“It’s you who are heavenly,” he answered with a boy’s laugh. “You are like a feather—and a willow wand.”

“You are light too,” she laughed back, “and you are like steel as well.”

Mrs. Alan Stacy, the lady with the magnificent henna hair, had recently given less time to him, being engaged in the preliminary instruction of a new member of the Infant Class. Such things will, of course, happen and though George had quite ingenuously raged in secret, the circumstances left him free to “hover” and hovering was a pastime he enjoyed.

“Let us go on like this forever and ever,” he said sweeping half the length of the room with her and whirling her as if she were indeed a leaf in the wind, “Forever and ever.”

“I wish we could. But the music will stop,” she gave back.

“Music ought never to stop—never,” he answered.

But the music did stop and when it began again almost immediately another tall, flexible young man made a lightning claim on her and carried her away only to hand her to another and he in his turn to another. She was not allowed more than a moment’s rest and borne on the crest of the wave of young delight, she did not need more. Young eyes were always laughing into hers and elating her by a special look of pleasure in everything she did or said or inspired in themselves.
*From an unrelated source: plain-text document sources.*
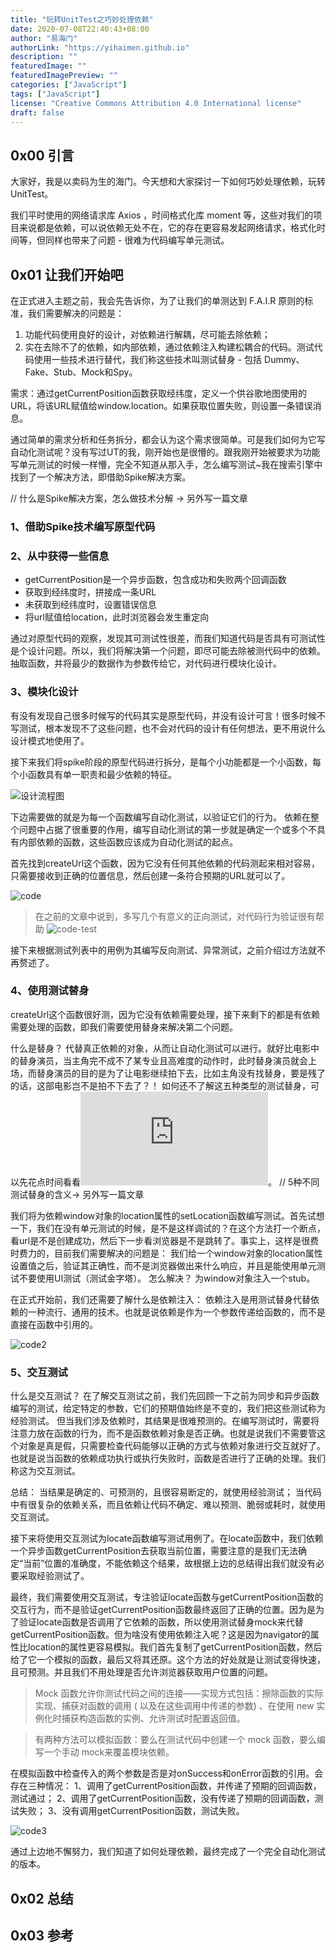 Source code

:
 ```yaml
---
title: "玩转UnitTest之巧妙处理依赖"
date: 2020-07-08T22:40:43+08:00
author: "易海门"
authorLink: "https://yihaimen.github.io"
description: ""
featuredImage: ""
featuredImagePreview: ""
categories: ["JavaScript"]
tags: ["JavaScript"]
license: "Creative Commons Attribution 4.0 International license"
draft: false
---
```


## 0x00 引言
大家好，我是以卖码为生的海门。今天想和大家探讨一下如何巧妙处理依赖，玩转 UnitTest。

我们平时使用的网络请求库 Axios ，时间格式化库 moment 等，这些对我们的项目来说都是依赖，可以说依赖无处不在，它的存在更容易发起网络请求，格式化时间等，但同样也带来了问题 - 很难为代码编写单元测试。

## 0x01 让我们开始吧
在正式进入主题之前，我会先告诉你，为了让我们的单测达到 F.A.I.R 原则的标准，我们需要解决的问题是：
1. 功能代码使用良好的设计，对依赖进行解耦，尽可能去除依赖；
2. 实在去除不了的依赖，如内部依赖，通过依赖注入构建松耦合的代码。测试代码使用一些技术进行替代，我们称这些技术叫测试替身 - 包括 Dummy、Fake、Stub、Mock和Spy。

需求：通过getCurrentPosition函数获取经纬度，定义一个供谷歌地图使用的URL，将该URL赋值给window.location。如果获取位置失败，则设置一条错误消息。

通过简单的需求分析和任务拆分，都会认为这个需求很简单。可是我们如何为它写自动化测试呢？没有写过UT的我，刚开始也是很懵的。跟我刚开始被要求为功能写单元测试的时候一样懵，完全不知道从那入手，怎么编写测试~我在搜索引擎中找到了一个解决方法，即借助Spike解决方案。

// 什么是Spike解决方案，怎么做技术分解 -> 另外写一篇文章

### 1、借助Spike技术编写原型代码

### 2、从中获得一些信息
* getCurrentPosition是一个异步函数，包含成功和失败两个回调函数
* 获取到经纬度时，拼接成一条URL
* 未获取到经纬度时，设置错误信息
* 将url赋值给location，此时浏览器会发生重定向

通过对原型代码的观察，发现其可测试性很差，而我们知道代码是否具有可测试性是个设计问题。所以，我们将解决第一个问题，即尽可能去除被测代码中的依赖。抽取函数，并将最少的数据作为参数传给它，对代码进行模块化设计。

### 3、模块化设计
有没有发现自己很多时候写的代码其实是原型代码，并没有设计可言！很多时候不写测试，根本发现不了这些问题，也不会对代码的设计有任何想法，更不用说什么设计模式地使用了。

接下来我们将spike阶段的原型代码进行拆分，是每个小功能都是一个小函数，每个小函数具有单一职责和最少依赖的特征。

![设计流程图]()

下边需要做的就是为每一个函数编写自动化测试，以验证它们的行为。
依赖在整个问题中占据了很重要的作用，编写自动化测试的第一步就是确定一个或多个不具有内部依赖的函数，这些函数应该成为自动化测试的起点。

首先找到createUrl这个函数，因为它没有任何其他依赖的代码测起来相对容易，只需要接收到正确的位置信息，然后创建一条符合预期的URL就可以了。

![code]()

> 在之前的文章中说到，多写几个有意义的正向测试，对代码行为验证很有帮助
![code-test]()

接下来根据测试列表中的用例为其编写反向测试、异常测试，之前介绍过方法就不再赘述了。

### 4、使用测试替身
createUrl这个函数很好测，因为它没有依赖需要处理，接下来剩下的都是有依赖需要处理的函数，即我们需要使用替身来解决第二个问题。

什么是替身？
代替真正依赖的对象，从而让自动化测试可以进行。就好比电影中的替身演员，当主角完不成不了某专业且高难度的动作时，此时替身演员就会上场，而替身演员的目的是为了让电影继续拍下去，比如主角没有找替身，要是残了的话，这部电影岂不是拍不下去了？！
如何还不了解这五种类型的测试替身，可以先花点时间看看![这篇文章](https://martinfowler.com/articles/mocksArentStubs.html)。
// 5种不同测试替身的含义-> 另外写一篇文章

我们将为依赖window对象的location属性的setLocation函数编写测试。首先试想一下，我们在没有单元测试的时候，是不是这样调试的？在这个方法打一个断点，看url是不是创建成功，然后下一步看浏览器是不是跳转了。事实上，这样是很费时费力的，目前我们需要解决的问题是：
我们给一个window对象的location属性设置值之后，验证其正确性，而不是浏览器做出来什么响应，并且是能使用单元测试不要使用UI测试（测试金字塔）。
怎么解决？
为window对象注入一个stub。

在正式开始前，我们还需要了解什么是依赖注入：
依赖注入是用测试替身代替依赖的一种流行、通用的技术。也就是说依赖是作为一个参数传递给函数的，而不是直接在函数中引用的。

![code2]()

### 5、交互测试
什么是交互测试？
在了解交互测试之前，我们先回顾一下之前为同步和异步函数编写的测试，给定特定的参数，它们的预期值始终是不变的，我们把这些测试称为经验测试。
但当我们涉及依赖时，其结果是很难预测的。在编写测试时，需要将注意力放在函数的行为，而不是函数依赖对象是否正确。也就是说我们不需要管这个对象是真是假，只需要检查代码能够以正确的方式与依赖对象进行交互就好了。也就是说当函数的依赖成功执行或执行失败时，函数是否进行了正确的处理。我们称这为交互测试。

总结：
当结果是确定的、可预测的，且很容易断定的，就使用经验测试；
当代码中有很复杂的依赖关系，而且依赖让代码不确定、难以预测、脆弱或耗时，就使用交互测试。

接下来将使用交互测试为locate函数编写测试用例了。在locate函数中，我们依赖一个异步函数getCurrentPosition去获取当前位置，需要注意的是我们无法确定“当前”位置的准确度，不能依赖这个结果，故根据上边的总结得出我们就没有必要采取经验测试了。

最终，我们需要使用交互测试，专注验证locate函数与getCurrentPosition函数的交互行为，而不是验证getCurrentPosition函数最终返回了正确的位置。因为是为了验证locate函数是否调用了它依赖的函数，所以使用测试替身mock来代替getCurrentPosition函数。但为啥没有使用依赖注入呢？这是因为navigator的属性比location的属性更容易模拟。我们首先复制了getCurrentPosition函数，然后给了它一个模拟的函数，最后又将其还原。这个方法的好处就是让测试变得快速，且可预测。并且我们不用处理是否允许浏览器获取用户位置的问题。

> Mock 函数允许你测试代码之间的连接——实现方式包括：擦除函数的实际实现、捕获对函数的调用 ( 以及在这些调用中传递的参数) 、在使用 new 实例化时捕获构造函数的实例、允许测试时配置返回值。

> 有两种方法可以模拟函数：要么在测试代码中创建一个 mock 函数，要么编写一个手动 mock来覆盖模块依赖。

在模拟函数中检查传入的两个参数是否是对onSuccess和onError函数的引用。会存在三种情况：
1、调用了getCurrentPosition函数，并传递了预期的回调函数，测试通过；
2、调用了getCurrentPosition函数，没有传递了预期的回调函数，测试失败；
3、没有调用getCurrentPosition函数，测试失败。

![code3]()


通过上边地不懈努力，我们知道了如何处理依赖，最终完成了一个完全自动化测试的版本。

## 0x02 总结

## 0x03 参考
How was she informed without phrases that for this exciting evening she was a creature without a flaw, that the loveliness of her eyes startled those who looked into them, that it was a thrilling experience to dance with her, that somehow she was new and apart and wonderful? No sleek-haired, slim and straight-backed youth said exactly any of these things to her, but somehow they were conveyed and filled her with a wondering realization of the fact that if they were true, they were no longer dreadful and maddening, since they only made people like and want to dance with one. To dance, to like people and be liked seemed so heavenly natural and right—to be only like air and sky and free, happy breathing. There was, it was true, a blissful little uplifted look about her which she herself was not aware of, but which was singularly stimulating to the masculine beholder. It only meant indeed that as she whirled and swayed and swooped laughing she was saying to herself at intervals,

“This is what other girls feel like. They are happy like this. I am laughing and talking to people just as other girls do. I am Robin Gareth-Lawless, but I am enjoying a party like this—a young party.”

Lady Lothwell sitting near her mother watched the trend of affairs with an occasional queer interested smile.

“Well, mamma darling,” she said at last as youth and beauty whirled by in a maelstrom of modern Terpsichorean liveliness, “she is a great success. I don’t know whether it is quite what you intended or not.”